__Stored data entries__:
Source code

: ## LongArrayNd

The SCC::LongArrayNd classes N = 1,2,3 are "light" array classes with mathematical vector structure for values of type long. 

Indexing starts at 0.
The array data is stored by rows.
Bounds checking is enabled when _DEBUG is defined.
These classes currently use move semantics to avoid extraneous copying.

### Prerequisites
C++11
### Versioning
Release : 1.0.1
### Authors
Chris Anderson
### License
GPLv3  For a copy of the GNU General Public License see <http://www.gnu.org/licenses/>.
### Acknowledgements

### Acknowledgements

__Brief__: Each record must be transcribed word for word.

__Exercise solution__:
Source code

: ## LongArrayNd

The SCC::LongArrayNd classes N = 1,2,3 are "light" array classes with mathematical vector structure for values of type long. 

Indexing starts at 0.
The array data is stored by rows.
Bounds checking is enabled when _DEBUG is defined.
These classes currently use move semantics to avoid extraneous copying.

### Prerequisites
C++11
### Versioning
Release : 1.0.1
### Authors
Chris Anderson
### License
GPLv3  For a copy of the GNU General Public License see <http://www.gnu.org/licenses/>.
### Acknowledgements

### Acknowledgements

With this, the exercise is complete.